On an airfield under what is now William Girling Reservoir in Chingford, pilots who would go on to fight for their country got their first taste of flying.

Many of the 1,000 airmen who trained at the Chingford Royal Naval Air Station, or Chingford aerodrome, between 1914 and 1918 would go on to face daunting missions, including battling Zeppelins in the skies over London.

Flight Lieutenant F Warren Merriam described one mission taken by inexperienced pilots in Sopwith triplanes and Sopwith Camel biplanes.

He said: “Orders had come through for all available pilots and aircraft to stand by.

“With them we received instruction that, should we encounter a Zeppelin and fail to destroy it with our rifles and hand grenades, we were to ram it!

“The fact that Chingford pilots had very little experience by day and practically none by night worried me considerably.”

The history of the 150 acre site was documented in a magazine called ‘Chingflier’ published fortnightly between October 1916 and February 1918 by flight lieutenants, commanders and naval pilots.

The ‘Chingfliers’ (pilots) and ‘Chingboys’ (service men) were based at the marshy site that now sits under 3,493 million gallons of water and dozens of grazing sheep.

Avid flyer Winston Churchill, while serving as the First Lord of the Admiralty, recommended the site be used as a re-fuelling base for sea planes defending the east coast against enemy attacks on London. But in practice, the aerodrome was used to train pilots for inland flying.

Its small, narrow land space surrounded by water proved difficult for landing, so a small power boat was permanently moored on the King George V Reservoir for the rescue of pilots routinely crashing into the water.

It is not known exactly how many lives were lost at the aerodrome. The pilots’s names are not recorded on the Chingford war memorial, nor is there a memorial dedicated to the airfield.

The spring of 1917 brought an unusually high death toll and was dubbed ‘bloody April’. Seven ‘Chingfliers’ lost their lives between April and Septem-ber.

Flt Lt Warren Merriam, whose memories are recorded in Chingfliers and Chingboys by Leonard Davis, crash-landed back at the base after his ill-equipped anti-Zeppelin mission, only to be faced with the news that none of his fellow pilots had survived the night.

He said: “The other pilots and observers were not so fortunate.

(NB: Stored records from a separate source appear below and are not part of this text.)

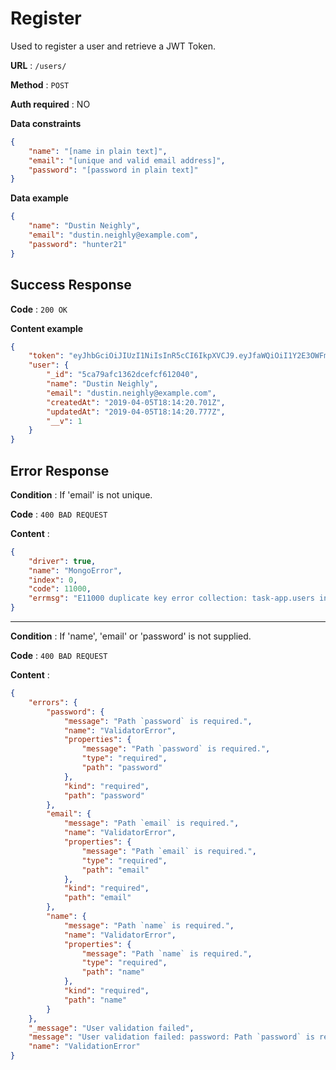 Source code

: # Register

Used to register a user and retrieve a JWT Token.

**URL** : `/users/`

**Method** : `POST`

**Auth required** : NO

**Data constraints**

```json
{
    "name": "[name in plain text]",
    "email": "[unique and valid email address]",
    "password": "[password in plain text]"
}
```

**Data example**

```json
{
    "name": "Dustin Neighly",
    "email": "dustin.neighly@example.com",
    "password": "hunter21"
}
```

## Success Response

**Code** : `200 OK`

**Content example**

```json
{
    "token": "eyJhbGciOiJIUzI1NiIsInR5cCI6IkpXVCJ9.eyJfaWQiOiI1Y2E3OWFmYzEzNjJkY2VmY2Y2MTIwNDAiLCJpYXQiOjE1NTQ0ODgwNjAsImV4cCI6MTU1NTY5NzY2MH0.1HrSG8sWpoLVZQ3Ri6E1mNRdzY2cVFZKaHpRRPLD99Y",
    "user": {
        "_id": "5ca79afc1362dcefcf612040",
        "name": "Dustin Neighly",
        "email": "dustin.neighly@example.com",
        "createdAt": "2019-04-05T18:14:20.701Z",
        "updatedAt": "2019-04-05T18:14:20.777Z",
        "__v": 1
    }
}
```

## Error Response
**Condition** : If 'email' is not unique.

**Code** : `400 BAD REQUEST`

**Content** :

```json
{
    "driver": true,
    "name": "MongoError",
    "index": 0,
    "code": 11000,
    "errmsg": "E11000 duplicate key error collection: task-app.users index: email_1 dup key: { : \"dustin.neighly@example.com\" }"
}
```
---------

**Condition** : If 'name', 'email' or 'password' is not supplied.

**Code** : `400 BAD REQUEST`

**Content** :

```json
{
    "errors": {
        "password": {
            "message": "Path `password` is required.",
            "name": "ValidatorError",
            "properties": {
                "message": "Path `password` is required.",
                "type": "required",
                "path": "password"
            },
            "kind": "required",
            "path": "password"
        },
        "email": {
            "message": "Path `email` is required.",
            "name": "ValidatorError",
            "properties": {
                "message": "Path `email` is required.",
                "type": "required",
                "path": "email"
            },
            "kind": "required",
            "path": "email"
        },
        "name": {
            "message": "Path `name` is required.",
            "name": "ValidatorError",
            "properties": {
                "message": "Path `name` is required.",
                "type": "required",
                "path": "name"
            },
            "kind": "required",
            "path": "name"
        }
    },
    "_message": "User validation failed",
    "message": "User validation failed: password: Path `password` is required., email: Path `email` is required., name: Path `name` is required.",
    "name": "ValidationError"
}
``` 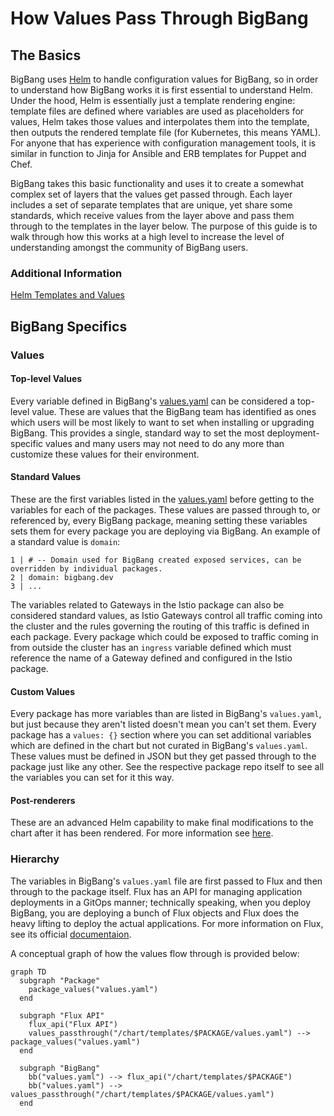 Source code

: # How Values Pass Through BigBang

## The Basics

BigBang uses [Helm](https://helm.sh/) to handle configuration values for BigBang, so in order to understand how BigBang works it is first essential to understand Helm. Under the hood, Helm is essentially just a template rendering engine: template files are defined where variables are used as placeholders for values, Helm takes those values and interpolates them into the template, then outputs the rendered template file (for Kubernetes, this means YAML). For anyone that has experience with configuration management tools, it is similar in function to Jinja for Ansible and ERB templates for Puppet and Chef.

BigBang takes this basic functionality and uses it to create a somewhat complex set of layers that the values get passed through. Each layer includes a set of separate templates that are unique, yet share some standards, which receive values from the layer above and pass them through to the templates in the layer below. The purpose of this guide is to walk through how this works at a high level to increase the level of understanding amongst the community of BigBang users.

### Additional Information
[Helm Templates and Values](https://helm.sh/docs/topics/charts/#templates-and-values)

## BigBang Specifics

### Values

#### Top-level Values

Every variable defined in BigBang's [values.yaml](/chart/values.yaml) can be considered a top-level value. These are values that the BigBang team has identified as ones which users will be most likely to want to set when installing or upgrading BigBang. This provides a single, standard way to set the most deployment-specific values and many users may not need to do any more than customize these values for their environment.

#### Standard Values

These are the first variables listed in the [values.yaml](/chart/values.yaml) before getting to the variables for each of the packages. These values are passed through to, or referenced by, every BigBang package, meaning setting these variables sets them for every package you are deploying via BigBang. An example of a standard value is `domain`:

```
1 | # -- Domain used for BigBang created exposed services, can be overridden by individual packages.
2 | domain: bigbang.dev
3 | ...

```

The variables related to Gateways in the Istio package can also be considered standard values, as Istio Gateways control all traffic coming into the cluster and the rules governing the routing of this traffic is defined in each package. Every package which could be exposed to traffic coming in from outside the cluster has an `ingress` variable defined which must reference the name of a Gateway defined and configured in the Istio package.

#### Custom Values

Every package has more variables than are listed in BigBang's `values.yaml`, but just because they aren't listed doesn't mean you can't set them. Every package has a `values: {}` section where you can set additional variables which are defined in the chart but not curated in BigBang's `values.yaml`. These values must be defined in JSON but they get passed through to the package just like any other. See the respective package repo itself to see all the variables you can set for it this way.

#### Post-renderers

These are an advanced Helm capability to make final modifications to the chart after it has been rendered. For more information see [here](/docs/postrenderers.md).

### Hierarchy

The variables in BigBang's `values.yaml` file are first passed to Flux and then through to the package itself. Flux has an API for managing application deployments in a GitOps manner; technically speaking, when you deploy BigBang, you are deploying a bunch of Flux objects and Flux does the heavy lifting to deploy the actual applications. For more information on Flux, see its official [documentaion](https://fluxcd.io/docs/components/).

A conceptual graph of how the values flow through is provided below:
```mermaid
graph TD
  subgraph "Package"
    package_values("values.yaml")
  end

  subgraph "Flux API"
    flux_api("Flux API")
    values_passthrough("/chart/templates/$PACKAGE/values.yaml") --> package_values("values.yaml")
  end

  subgraph "BigBang"
    bb("values.yaml") --> flux_api("/chart/templates/$PACKAGE")
    bb("values.yaml") --> values_passthrough("/chart/templates/$PACKAGE/values.yaml")
  end

```


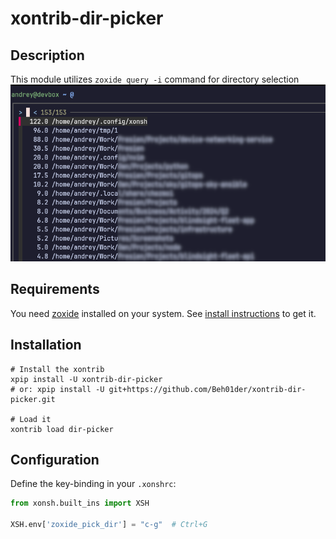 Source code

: # xontrib-dir-picker

## Description

This module utilizes `zoxide query -i` command for directory selection
![dir-picker](./img/dir-picker.png)

## Requirements

You need [zoxide](https://github.com/ajeetdsouza/zoxide) installed on your system. See [install instructions](https://github.com/ajeetdsouza/zoxide#step-1-installing-zoxide) to get it.

## Installation

```shell
# Install the xontrib
xpip install -U xontrib-dir-picker
# or: xpip install -U git+https://github.com/Beh01der/xontrib-dir-picker.git

# Load it
xontrib load dir-picker
```

## Configuration

Define the key-binding in your `.xonshrc`:

```python
from xonsh.built_ins import XSH

XSH.env['zoxide_pick_dir'] = "c-g"  # Ctrl+G
```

“While we were running those risks in an obviously almost impossible attempt to get to close quarters with the enemy, the raiders were flying far above us and showering their bombs at random over the darkened metropolitan area.”

Pilot Douglas Barnes was one of those killed on the mission and a number were injured.

His observer, Ben Travers, whse job was to look out for enemy aircraft, escaped with slight injuries.

Flt Lt Warren Merriam later described the numerous night flights targeting Zeppelin raids as “dangerous and nerve racking ordeals”.

Despite the numerous flying accidents, he said he was proud of the training standards at the Chingford aerodrome, adding: “I was proud in the knowledge that Chingford, like the Bristol School at Brooklands before it, had achieved a reputation second to none in the production of first-class pilots.”

The aerodrome was disbanded after the First World War.

It was used for a flying circus display ground, where pilots would perform tricks for crowds, before being reverted to a diary farm.

The area was flooded to a depth of 45 feet in 1951 to become the William Girling Reservoir.